The observed homogeneity results from the fact that in every part of our planet the main mechanisms responsible for mountain sculpture are basically the same. Tectonic or volcanic movements are necessary to raise the terrain, but the most important sculpting factor is water and glacial erosion. Water and ice lead to cracking and crushing of rocks and transfer the fragmented material to the lowlands. This results in gullies, canyons and mountain valleys, and therefore also ridges. Since the watercourses that form the drainage system of a given area are of a dendritic structure by nature (outside desert areas, of course), a similar structure also occurs in the case of the ridge systems. But why are the mutual relations between the numbers of ridges with a different number of branches so similar for different types of mountains?

“The situation becomes clearer when we consider gravity in addition to water,” explains Dr. Kwapien. “When rock material is crushed, it becomes subject to the dynamics of loose bodies regardless of its chemical composition. Loose bodies on slopes can only remain there if the angles of inclination are not too great.
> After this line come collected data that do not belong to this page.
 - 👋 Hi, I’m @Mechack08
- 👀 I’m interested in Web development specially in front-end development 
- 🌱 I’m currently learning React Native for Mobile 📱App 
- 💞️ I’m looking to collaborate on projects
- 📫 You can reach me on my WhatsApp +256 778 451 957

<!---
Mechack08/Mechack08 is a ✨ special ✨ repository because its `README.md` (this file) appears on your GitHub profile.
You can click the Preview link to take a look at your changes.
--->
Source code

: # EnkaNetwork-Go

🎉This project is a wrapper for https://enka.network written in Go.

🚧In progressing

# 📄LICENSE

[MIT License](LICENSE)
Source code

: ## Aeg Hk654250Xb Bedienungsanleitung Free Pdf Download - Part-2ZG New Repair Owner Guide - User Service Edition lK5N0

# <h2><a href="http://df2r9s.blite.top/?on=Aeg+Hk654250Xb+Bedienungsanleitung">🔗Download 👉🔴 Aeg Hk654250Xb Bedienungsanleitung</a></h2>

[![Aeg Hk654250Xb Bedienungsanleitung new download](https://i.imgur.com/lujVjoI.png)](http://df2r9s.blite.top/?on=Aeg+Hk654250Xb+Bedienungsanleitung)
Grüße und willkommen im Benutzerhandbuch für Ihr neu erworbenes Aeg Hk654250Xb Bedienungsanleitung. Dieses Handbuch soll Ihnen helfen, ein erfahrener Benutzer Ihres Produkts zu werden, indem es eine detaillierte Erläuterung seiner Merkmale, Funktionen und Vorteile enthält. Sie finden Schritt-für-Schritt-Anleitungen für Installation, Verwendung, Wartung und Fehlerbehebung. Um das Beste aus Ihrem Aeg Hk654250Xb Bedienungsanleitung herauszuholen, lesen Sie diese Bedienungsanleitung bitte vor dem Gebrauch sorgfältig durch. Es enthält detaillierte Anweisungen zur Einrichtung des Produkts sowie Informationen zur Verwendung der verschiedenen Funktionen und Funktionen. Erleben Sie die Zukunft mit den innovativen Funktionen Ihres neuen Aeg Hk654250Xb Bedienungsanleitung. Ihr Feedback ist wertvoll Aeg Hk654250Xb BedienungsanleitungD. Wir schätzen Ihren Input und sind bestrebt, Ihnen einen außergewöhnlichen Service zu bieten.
The slopes must not be too steep. This is why the depth of valleys in nature is limited by their own width. Narrow river canyons with almost vertical walls only exist at an early stage of sculpture formation. They are rare in mature mountain formations because their walls have already undergone slanting.”

The existence of river systems draining water from a given area, erosion crushing rocks and carving valleys, as well as gravitational landslides of rock rubble mean that the ridges cannot be arbitrarily close or far from each other. There is an optimal arrangement, independent of the properties of the mountain range and giving the mountains some universal features.

The above observations are complemented by another observation made by the IFJ PAN physicists, concerning the dimensions of the fractal ridge structures. The fractal dimension describes how rough the structure of the object is. The line of a single ridge has a dimension of 1. If the lines (ridges) were placed extremely densely, their fractal dimension would correspond to the dimension of the surface, and therefore would be equal to 2. The researchers showed that if the ridge structures are presented as graphs whose nodes are the intersections of the ridges (it is in these intersections that peaks are most common), and the edges of the graphs are the ridges connecting the peaks, then the fractal dimensions of such graphs would be with a good approximation equal to the number… 5/3.

“In some graphs we see the hierarchy of mountain structures, in others their fractality. In both cases, for all types of mountains we encounter the same values of the appropriate numbers. This universalism gives food for thought,” states Prof. Stanislaw Drozdz (IFJ PAN, Cracow University of Technology).

If different mountain ranges are so similar in terms of size, where are the sources of mountain diversity? Will it be possible to study them using graph theory and fractal geometry? Will it be possible to create a model in which an evolving graph will imitate the successive stages of the formation of a mountain sculpture? Finally, will it be possible to apply the transformation of ridge maps into graphs in practice, for example in cartography? These questions—and many others—will only be answered by future research.

**More information:**

Rafał Rak et al, Universal features of mountain ridge networks on Earth,

*Journal of Complex Networks*(2019). DOI: 10.1093/comnet/cnz017

Provided by

The Henryk Niewodniczanski Institute of Nuclear Physics Polish Academy of Sciences

**Citation**:

The universal beauty of the mountains can be seen in graphs (2019, June 6)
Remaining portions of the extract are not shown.